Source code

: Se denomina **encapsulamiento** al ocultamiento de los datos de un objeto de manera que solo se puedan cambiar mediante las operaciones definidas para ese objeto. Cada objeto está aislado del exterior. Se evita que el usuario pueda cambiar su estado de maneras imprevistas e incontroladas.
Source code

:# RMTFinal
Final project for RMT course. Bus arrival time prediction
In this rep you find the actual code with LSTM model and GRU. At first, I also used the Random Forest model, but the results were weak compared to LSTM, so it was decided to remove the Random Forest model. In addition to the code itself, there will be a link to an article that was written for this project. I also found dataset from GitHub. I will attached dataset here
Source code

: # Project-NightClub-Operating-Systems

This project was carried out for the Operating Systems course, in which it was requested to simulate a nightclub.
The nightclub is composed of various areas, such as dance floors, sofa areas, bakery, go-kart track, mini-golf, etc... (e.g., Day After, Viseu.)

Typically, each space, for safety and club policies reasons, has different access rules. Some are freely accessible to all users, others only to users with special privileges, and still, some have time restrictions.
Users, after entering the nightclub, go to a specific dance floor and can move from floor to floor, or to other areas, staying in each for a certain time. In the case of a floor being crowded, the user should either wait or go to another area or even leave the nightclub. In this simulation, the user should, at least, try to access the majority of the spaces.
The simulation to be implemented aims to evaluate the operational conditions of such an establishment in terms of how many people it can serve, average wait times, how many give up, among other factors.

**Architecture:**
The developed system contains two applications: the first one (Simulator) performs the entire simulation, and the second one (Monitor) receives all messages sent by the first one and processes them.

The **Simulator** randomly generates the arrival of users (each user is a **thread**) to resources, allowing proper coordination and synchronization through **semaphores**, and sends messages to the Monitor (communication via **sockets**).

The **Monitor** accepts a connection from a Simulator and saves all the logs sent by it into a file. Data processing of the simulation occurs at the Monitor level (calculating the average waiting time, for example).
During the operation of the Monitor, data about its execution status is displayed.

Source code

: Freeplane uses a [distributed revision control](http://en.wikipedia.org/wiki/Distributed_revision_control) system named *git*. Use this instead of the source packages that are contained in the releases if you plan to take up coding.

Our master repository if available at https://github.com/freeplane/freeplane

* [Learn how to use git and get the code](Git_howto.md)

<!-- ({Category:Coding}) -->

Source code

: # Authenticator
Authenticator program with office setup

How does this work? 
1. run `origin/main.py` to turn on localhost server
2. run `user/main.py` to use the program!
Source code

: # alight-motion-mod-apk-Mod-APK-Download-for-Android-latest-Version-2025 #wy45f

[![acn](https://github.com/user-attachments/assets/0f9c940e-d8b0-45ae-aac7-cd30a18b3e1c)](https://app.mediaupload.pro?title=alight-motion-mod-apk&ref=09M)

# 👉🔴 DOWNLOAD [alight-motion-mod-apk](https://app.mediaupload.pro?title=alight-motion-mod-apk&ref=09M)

........

> [To do]
The word "such" appears in some of the lines above. Copy those lines.

> [Exercise result]
The nightclub is composed of various areas, such as dance floors, sofa areas, bakery, go-kart track, mini-golf, etc... (e.g., Day After, Viseu.)
The simulation to be implemented aims to evaluate the operational conditions of such an establishment in terms of how many people it can serve, average wait times, how many give up, among other factors.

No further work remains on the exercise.